Los Mochis, Sin.- Hay trabajos que desde lejos parecen parte de la rutina del campo, pero cuando uno se detiene a mirar, se da cuenta de que detrás de cada surco hay una persona que también tiene una familia, una casa y una vida que cuidar.
La mañana de este jueves 17 de septiembre, fueron captadas imágenes de un jornalero realizando labores de fumigación en una parcela ubicada sobre el entronque del Canal Lateral 18 y la carretera México 15, en Los Mochis.
El hombre lleva sobre la espalda una bomba de fumigación y trabaja bajo el sol. Se observa que únicamente porta una camisa de manga larga, sin que se aprecien mascarilla, guantes u otro equipo especializado de protección.
Y la imagen inevitablemente hace pensar en algo muy sencillo: ¿quién cuida a la persona que está cuidando la cosecha?
Muchas veces vemos las verduras, las frutas y los productos que llegan a nuestra mesa, pero pocas veces pensamos en las personas que estuvieron detrás de ellos. En quienes pasan horas entre los surcos, bajo temperaturas elevadas y realizando trabajos que pueden implicar contacto con sustancias químicas.
Quizá para algunos esta escena sea algo cotidiano. Quizá alguien diga que “así se ha trabajado siempre”. Pero que algo se haya vuelto común no significa que esté bien.
Un trabajador no debería tener que poner en segundo plano su propia seguridad para poder llevar un ingreso a su familia.
La protección durante la aplicación de agroquímicos no debería verse como un gasto innecesario o como una molestia para trabajar.
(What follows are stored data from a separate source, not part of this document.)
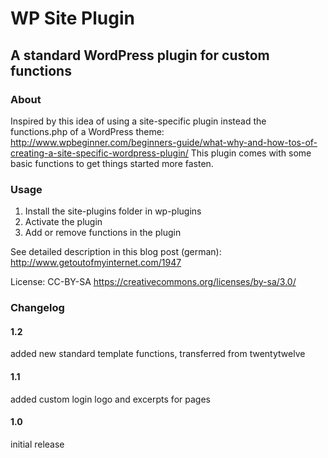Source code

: # WP Site Plugin
## A standard WordPress plugin for custom functions

### About
Inspired by this idea of using a site-specific plugin instead the
functions.php of a WordPress theme:
http://www.wpbeginner.com/beginners-guide/what-why-and-how-tos-of-creating-a-site-specific-wordpress-plugin/
This plugin comes with some basic functions to get things started more fasten.

### Usage

1. Install the site-plugins folder in wp-plugins
2. Activate the plugin
3. Add or remove functions in the plugin

See detailed description in this blog post (german): http://www.getoutofmyinternet.com/1947

License: CC-BY-SA https://creativecommons.org/licenses/by-sa/3.0/

### Changelog

#### 1.2

added new standard template functions, transferred from twentytwelve

#### 1.1

added custom login logo and excerpts for pages

#### 1.0

initial release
Es una medida básica para reducir los riesgos a los que están expuestos quienes realizan esta labor.
Porque detrás de ese hombre que vemos caminando entre los surcos hay una historia. Hay una familia que probablemente lo espera de regreso en casa.
Y esa es la parte que muchas veces no vemos.
El campo produce alimentos, pero también necesita producir condiciones dignas y seguras para quienes lo trabajan.
Las imágenes captadas este jueves dejan una pregunta que vale la pena poner sobre la mesa:
Porque detrás de cada cosecha hay trabajo, esfuerzo y, sobre todo, una vida humana.